História do cuscuz paulista

Todo prato com cuscuz brasileiro, independente se de São Paulo ou do nordeste, conta com um mesmo berço: um prato africano, também chamado de kuz-kuz ou alcuzcus, e que hoje é conhecido popularmente no Brasil como cuscuz marroquino. Com origem no norte da África, esse prato foi levado para Portugal durante a invasão árabe na península ibérica e, segundo Câmara Cascudo, chegou na Capitania de São Vicente já no primeiro século de colonização.

Ganhou ainda mais força durante o século 18, quando mulheres escravizadas preparavam a iguaria com o peixe bagre, abundante nos rios da região do Vale do Parnaíba, ou ainda com a sardinha, consumido por famílias ricas da capital, mostrando a versatilidade do prato.

“Logo o cuscuz começa a ser preparado com sêmola de milho, que os índios já conheciam e utilizavam”, contextualiza Carlos Alberto Dória, sociólogo e pesquisador das raízes da gastronomia brasileira. “Na chegada ao Brasil e conforme o prato se popularizou em São Paulo, começaram a usar a versão misturada com carnes e legumes, ao invés daquela que era servida ao lado, como arroz. Era uma versão muito mais funcional para os bandeirantes e para aqueles outros que vão ingressar no sertão do País em busca de outras riquezas”.

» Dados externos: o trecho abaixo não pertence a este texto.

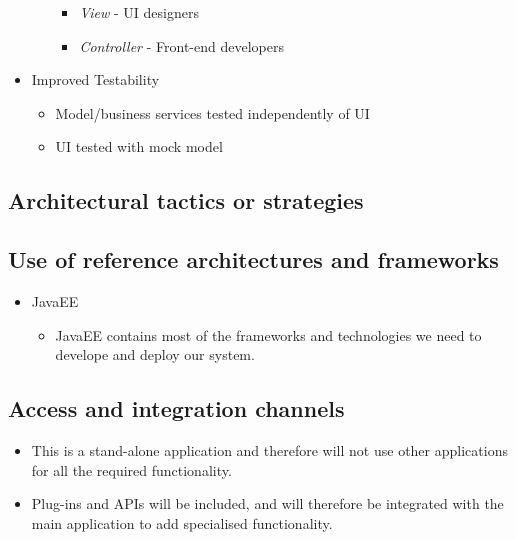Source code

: \documentclass[a4paper,12pt]{article}
\begin{document}
\begin{itemize}
\begin{itemize}
\begin{itemize}
						\item \textit{View} - UI designers
						\item \textit{Controller} - Front-end developers
					\end{itemize}
			\end{itemize}
		\item Improved Testability
			\begin{itemize}
				\item Model/business services tested independently of UI
				\item UI tested with mock model
			\end{itemize}
	\end{itemize}


\subsection{Architectural tactics or strategies}
\subsection{Use of reference architectures and frameworks}
\begin{itemize}

\item JavaEE
	\begin{itemize}
		\item JavaEE contains most of the frameworks and technologies we need to develope and deploy our system.
	\end{itemize}
\end{itemize}

\subsection{Access and integration channels}
	\begin{itemize}
		\item This is a stand-alone application and therefore will not use other applications for all the required functionality.
		\item Plug-ins and APIs will be included, and will therefore be integrated with the main application to add specialised 				functionality. 
	\end{itemize}
\end{document}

Ao longo do tempo, Dória ressalta, o cuscuz paulista também foi passando por transformações. A farinha biju, mais artesanal, começou a perder espaço para o chamado flocão, menos tradicional. A principal mudança, porém, aconteceu no preparo.

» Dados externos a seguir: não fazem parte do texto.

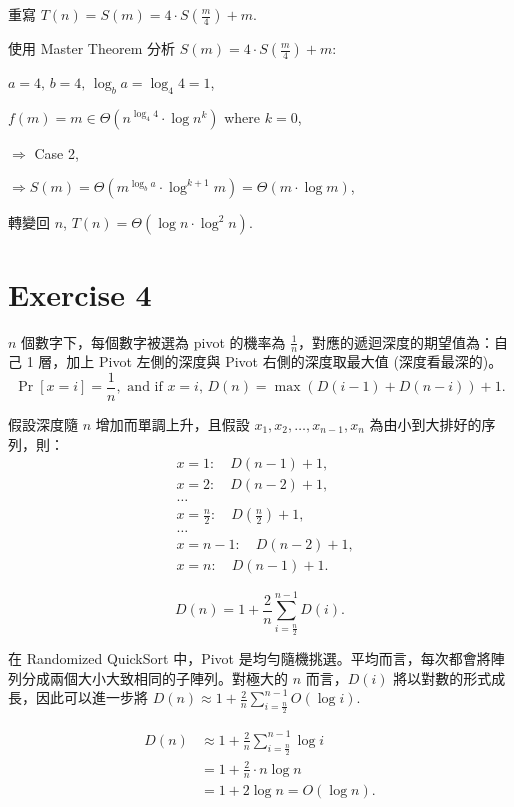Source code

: \documentclass[8pt, fleqn]{report}
\begin{document}
重寫 \(T(n) = S(m) = 4 \cdot S(\frac{m}{4}) + m\).

使用 Master Theorem 分析 \(S(m) = 4 \cdot S(\frac{m}{4}) + m\):

\(a = 4, \, b = 4, \, \log_b{a} = \log_4{4} = 1\),

\(f(m) = m \in \Theta(n^{\log_4{4}} \cdot \log{n}^k)\) where \(k = 0\),

\(\Rightarrow\) Case 2,

\(\Rightarrow S(m) = \Theta(m^{\log_b{a}} \cdot \log^{k+1}{m}) = \Theta(m \cdot \log{m})\),

轉變回 \(n\), \(T(n) = \Theta(\log{n} \cdot \log^2{n})\).

\section*{Exercise 4}
\(n\) 個數字下，每個數字被選為 pivot 的機率為 \(\frac{1}{n}\)，對應的遞迴深度的期望值為：自己 1 層，加上 Pivot 左側的深度與 Pivot 右側的深度取最大值 (深度看最深的)。
\[
    \Pr[x = i] = \frac{1}{n}, \text{ and if } x = i, \, D(n) = \max (D(i-1) + D(n-i)) + 1.
\]

假設深度隨 \(n\) 增加而單調上升，且假設 \(x_1, x_2, \dots, x_{n-1}, x_n\) 為由小到大排好的序列，則：
\begin{align*}
     & x = 1: \quad D(n-1) + 1,                   \\
     & x = 2: \quad D(n-2) + 1,                   \\
     & \dots                                      \\
     & x = \frac{n}{2}: \quad D(\frac{n}{2}) + 1, \\
     & \dots                                      \\
     & x = n-1: \quad D(n-2) + 1,                 \\
     & x = n: \quad D(n-1) + 1.
\end{align*}

\[
    D(n) = 1 + \frac{2}{n} \sum_{i=\frac{n}{2}}^{n-1} D(i).
\]

在 Randomized QuickSort 中，Pivot 是均勻隨機挑選。平均而言，每次都會將陣列分成兩個大小大致相同的子陣列。對極大的 \(n\) 而言，\(D(i)\) 將以對數的形式成長，因此可以進一步將 \(D(n) \approx 1 + \frac{2}{n} \sum_{i=\frac{n}{2}}^{n-1} O(\log{i})\).

\begin{align*}
    D(n) & \approx 1 + \frac{2}{n} \sum_{i=\frac{n}{2}}^{n-1} \log{i} \\
         & = 1 + \frac{2}{n} \cdot n \log{n}                          \\
         & = 1 + 2 \log{n} = O(\log{n}).
\end{align*}
\end{document}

“Uma característica importante do cuscuz paulista é ele ser preparado no vapor. Mas não se faz mais isso. No século 20, generalizou-se um cuscuz feito em uma panela e depois enformado em uma forma de bolo, como se fosse um pudim salgado, que você corta uma fatia e serve no prato”, explica Carlos Dória. “Esse cuscuz é muito popular, muito amplo. Se come em casa, bares, restaurantes. Essa datação, essa facilitação na forma de preparo, assim, ganhou o público. Ao abandonar o vapor, ele se estabilizou de vez no gosto popular”.

Cuscuz popular

Questionados, os chefs que servem o prato em seus cardápios não pensam duas vezes e acreditam que o cuscuz ainda tem um longo caminho a percorrer. “Não só existe espaço na gastronomia de São Paulo como eu acabo levando essa e outras técnicas brasileiras para outros estados e países”, conta Janaína Rueda, questionada sobre o futuro do prato. “Vou para a Croácia em maio e já estou perguntando quais são as farinhas que existem lá para talvez preparar lá, com a minha técnica de cuscuz de panela e algo que seja parecido com a farinha de mandioca ou de milho, um cuscuz e contar a história desse prato”.

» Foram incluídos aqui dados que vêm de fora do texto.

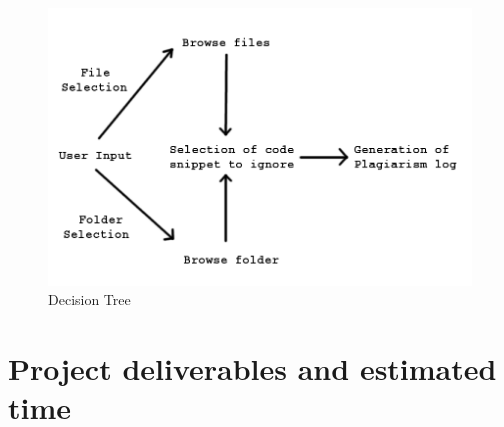 \documentclass[11pt]{article}
\begin{document}
\begin{figure}[h!]

  \centering
    \includegraphics[width=1.2\textwidth]{DecisionTree}
      \caption{Decision Tree}
\end{figure}

\section{Project deliverables and estimated time}
\end{document}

Se há dúvidas sobre o quão popular é o cuscuz paulista, uma boa opção é perguntar para Malu Zacarias, dona do Cuscuz da Malu. Autodenominada “cuscuzeira por paixão”, ela chegou a vender 600 quilos de cuscuz no último Natal e 300 quilos na última Páscoa. “Ele tem feito parte de muitos momentos”, contextualiza Malu, que oferece cuscuzes de camarão, sardinha, o famoso x-tudo, bacalhau e, um grande sucesso, feito de carne de siri.

Sobre as polêmicas envolvendo o cuscuz, todos os entrevistados respondem em uníssono sobre isso: nada vai tirar o brilho do cuscuz. “Isso é bairrismo, é regionalismo. Não tem importância alguma para a gastronomia. É bobagem”, responde, sem muita paciência para entrar no mérito desse cancelamento virtual de um prato histórico, Carlos Alberto Dória.

Janaína Rueda acha, também, que é uma boa saída ver a graça nessa polêmica. “O cuscuz paulista é muito importante na gastronomia brasileira, tanto que, se não fosse, não seria polêmico. É polêmico porque tem relevância! Eu vejo a disputa entre o cuscuz nordestino e o paulista como uma brincadeira saudável: o nordestino falando que o paulista não tem nada a ver, o paulista falando que o nosso é melhor. É um bairrismo natural”, diz. “Esse tipo de brincadeira acaba sendo interessante para a gastronomia porque promove um diálogo positivo, cada um seguindo as suas tradições”.